-- WHAT THE EXERCISE ASKS --
Pictures don't belong in the copy; print all the records exactly.

-- EXTRACTED ENTRIES --
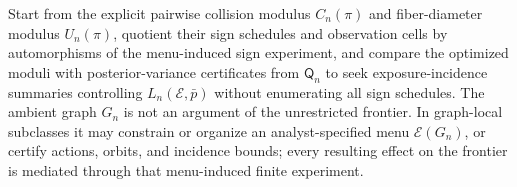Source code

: Start from the explicit pairwise collision modulus \(C_n(\pi)\) and fiber-diameter modulus \(U_n(\pi)\), quotient their sign schedules and observation cells by automorphisms of the menu-induced sign experiment, and compare the optimized moduli with posterior-variance certificates from \(\mathsf Q_n\) to seek exposure-incidence summaries controlling \(L_n(\mathcal E,\bar p)\) without enumerating all sign schedules. The ambient graph \(G_n\) is not an argument of the unrestricted frontier. In graph-local subclasses it may constrain or organize an analyst-specified menu \(\mathcal E(G_n)\), or certify actions, orbits, and incidence bounds; every resulting effect on the frontier is mediated through that menu-induced finite experiment.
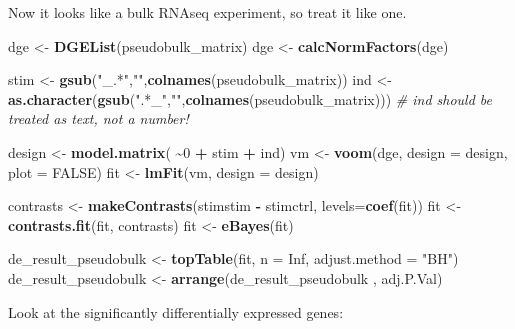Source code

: \documentclass[
]{book}
\newenvironment{Shaded}{\begin{snugshade}}{\end{snugshade}}
\newcommand{\AttributeTok}[1]{\textcolor[rgb]{0.13,0.29,0.53}{#1}}
\newcommand{\CommentTok}[1]{\textcolor[rgb]{0.56,0.35,0.01}{\textit{#1}}}
\newcommand{\ConstantTok}[1]{\textcolor[rgb]{0.56,0.35,0.01}{#1}}
\newcommand{\DecValTok}[1]{\textcolor[rgb]{0.00,0.00,0.81}{#1}}
\newcommand{\FunctionTok}[1]{\textcolor[rgb]{0.13,0.29,0.53}{\textbf{#1}}}
\newcommand{\NormalTok}[1]{#1}
\newcommand{\OtherTok}[1]{\textcolor[rgb]{0.56,0.35,0.01}{#1}}
\newcommand{\SpecialCharTok}[1]{\textcolor[rgb]{0.81,0.36,0.00}{\textbf{#1}}}
\newcommand{\StringTok}[1]{\textcolor[rgb]{0.31,0.60,0.02}{#1}}
\begin{document}
Now it looks like a bulk RNAseq experiment, so treat it like one.

\begin{Shaded}
\begin{Highlighting}[]
\NormalTok{dge }\OtherTok{\textless{}{-}} \FunctionTok{DGEList}\NormalTok{(pseudobulk\_matrix)}
\NormalTok{dge }\OtherTok{\textless{}{-}} \FunctionTok{calcNormFactors}\NormalTok{(dge)}

\NormalTok{stim }\OtherTok{\textless{}{-}} \FunctionTok{gsub}\NormalTok{(}\StringTok{"\_.*"}\NormalTok{,}\StringTok{""}\NormalTok{,}\FunctionTok{colnames}\NormalTok{(pseudobulk\_matrix))}
\NormalTok{ind  }\OtherTok{\textless{}{-}} \FunctionTok{as.character}\NormalTok{(}\FunctionTok{gsub}\NormalTok{(}\StringTok{".*\_"}\NormalTok{,}\StringTok{""}\NormalTok{,}\FunctionTok{colnames}\NormalTok{(pseudobulk\_matrix))) }\CommentTok{\# ind should be treated as text, not a number!}

\NormalTok{design }\OtherTok{\textless{}{-}} \FunctionTok{model.matrix}\NormalTok{( }\SpecialCharTok{\textasciitilde{}}\DecValTok{0} \SpecialCharTok{+}\NormalTok{ stim }\SpecialCharTok{+}\NormalTok{ ind)}
\NormalTok{vm  }\OtherTok{\textless{}{-}} \FunctionTok{voom}\NormalTok{(dge, }\AttributeTok{design =}\NormalTok{ design, }\AttributeTok{plot =} \ConstantTok{FALSE}\NormalTok{)}
\NormalTok{fit }\OtherTok{\textless{}{-}} \FunctionTok{lmFit}\NormalTok{(vm, }\AttributeTok{design =}\NormalTok{ design)}

\NormalTok{contrasts }\OtherTok{\textless{}{-}} \FunctionTok{makeContrasts}\NormalTok{(stimstim }\SpecialCharTok{{-}}\NormalTok{ stimctrl, }\AttributeTok{levels=}\FunctionTok{coef}\NormalTok{(fit))}
\NormalTok{fit }\OtherTok{\textless{}{-}} \FunctionTok{contrasts.fit}\NormalTok{(fit, contrasts)}
\NormalTok{fit }\OtherTok{\textless{}{-}} \FunctionTok{eBayes}\NormalTok{(fit)}

\NormalTok{de\_result\_pseudobulk }\OtherTok{\textless{}{-}} \FunctionTok{topTable}\NormalTok{(fit, }\AttributeTok{n =} \ConstantTok{Inf}\NormalTok{, }\AttributeTok{adjust.method =} \StringTok{"BH"}\NormalTok{)}
\NormalTok{de\_result\_pseudobulk }\OtherTok{\textless{}{-}} \FunctionTok{arrange}\NormalTok{(de\_result\_pseudobulk , adj.P.Val)}
\end{Highlighting}
\end{Shaded}

Look at the significantly differentially expressed genes:
\end{document}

-- ANSWER TO THIS TASK --
Source code

: Start from the explicit pairwise collision modulus \(C_n(\pi)\) and fiber-diameter modulus \(U_n(\pi)\), quotient their sign schedules and observation cells by automorphisms of the menu-induced sign experiment, and compare the optimized moduli with posterior-variance certificates from \(\mathsf Q_n\) to seek exposure-incidence summaries controlling \(L_n(\mathcal E,\bar p)\) without enumerating all sign schedules. The ambient graph \(G_n\) is not an argument of the unrestricted frontier. In graph-local subclasses it may constrain or organize an analyst-specified menu \(\mathcal E(G_n)\), or certify actions, orbits, and incidence bounds; every resulting effect on the frontier is mediated through that menu-induced finite experiment.
Source code

: \documentclass[
]{book}
\newenvironment{Shaded}{\begin{snugshade}}{\end{snugshade}}
\newcommand{\AttributeTok}[1]{\textcolor[rgb]{0.13,0.29,0.53}{#1}}
\newcommand{\CommentTok}[1]{\textcolor[rgb]{0.56,0.35,0.01}{\textit{#1}}}
\newcommand{\ConstantTok}[1]{\textcolor[rgb]{0.56,0.35,0.01}{#1}}
\newcommand{\DecValTok}[1]{\textcolor[rgb]{0.00,0.00,0.81}{#1}}
\newcommand{\FunctionTok}[1]{\textcolor[rgb]{0.13,0.29,0.53}{\textbf{#1}}}
\newcommand{\NormalTok}[1]{#1}
\newcommand{\OtherTok}[1]{\textcolor[rgb]{0.56,0.35,0.01}{#1}}
\newcommand{\SpecialCharTok}[1]{\textcolor[rgb]{0.81,0.36,0.00}{\textbf{#1}}}
\newcommand{\StringTok}[1]{\textcolor[rgb]{0.31,0.60,0.02}{#1}}
\begin{document}
Now it looks like a bulk RNAseq experiment, so treat it like one.

\begin{Shaded}
\begin{Highlighting}[]
\NormalTok{dge }\OtherTok{\textless{}{-}} \FunctionTok{DGEList}\NormalTok{(pseudobulk\_matrix)}
\NormalTok{dge }\OtherTok{\textless{}{-}} \FunctionTok{calcNormFactors}\NormalTok{(dge)}

\NormalTok{stim }\OtherTok{\textless{}{-}} \FunctionTok{gsub}\NormalTok{(}\StringTok{"\_.*"}\NormalTok{,}\StringTok{""}\NormalTok{,}\FunctionTok{colnames}\NormalTok{(pseudobulk\_matrix))}
\NormalTok{ind  }\OtherTok{\textless{}{-}} \FunctionTok{as.character}\NormalTok{(}\FunctionTok{gsub}\NormalTok{(}\StringTok{".*\_"}\NormalTok{,}\StringTok{""}\NormalTok{,}\FunctionTok{colnames}\NormalTok{(pseudobulk\_matrix))) }\CommentTok{\# ind should be treated as text, not a number!}

\NormalTok{design }\OtherTok{\textless{}{-}} \FunctionTok{model.matrix}\NormalTok{( }\SpecialCharTok{\textasciitilde{}}\DecValTok{0} \SpecialCharTok{+}\NormalTok{ stim }\SpecialCharTok{+}\NormalTok{ ind)}
\NormalTok{vm  }\OtherTok{\textless{}{-}} \FunctionTok{voom}\NormalTok{(dge, }\AttributeTok{design =}\NormalTok{ design, }\AttributeTok{plot =} \ConstantTok{FALSE}\NormalTok{)}
\NormalTok{fit }\OtherTok{\textless{}{-}} \FunctionTok{lmFit}\NormalTok{(vm, }\AttributeTok{design =}\NormalTok{ design)}

\NormalTok{contrasts }\OtherTok{\textless{}{-}} \FunctionTok{makeContrasts}\NormalTok{(stimstim }\SpecialCharTok{{-}}\NormalTok{ stimctrl, }\AttributeTok{levels=}\FunctionTok{coef}\NormalTok{(fit))}
\NormalTok{fit }\OtherTok{\textless{}{-}} \FunctionTok{contrasts.fit}\NormalTok{(fit, contrasts)}
\NormalTok{fit }\OtherTok{\textless{}{-}} \FunctionTok{eBayes}\NormalTok{(fit)}

\NormalTok{de\_result\_pseudobulk }\OtherTok{\textless{}{-}} \FunctionTok{topTable}\NormalTok{(fit, }\AttributeTok{n =} \ConstantTok{Inf}\NormalTok{, }\AttributeTok{adjust.method =} \StringTok{"BH"}\NormalTok{)}
\NormalTok{de\_result\_pseudobulk }\OtherTok{\textless{}{-}} \FunctionTok{arrange}\NormalTok{(de\_result\_pseudobulk , adj.P.Val)}
\end{Highlighting}
\end{Shaded}

Look at the significantly differentially expressed genes:
\end{document}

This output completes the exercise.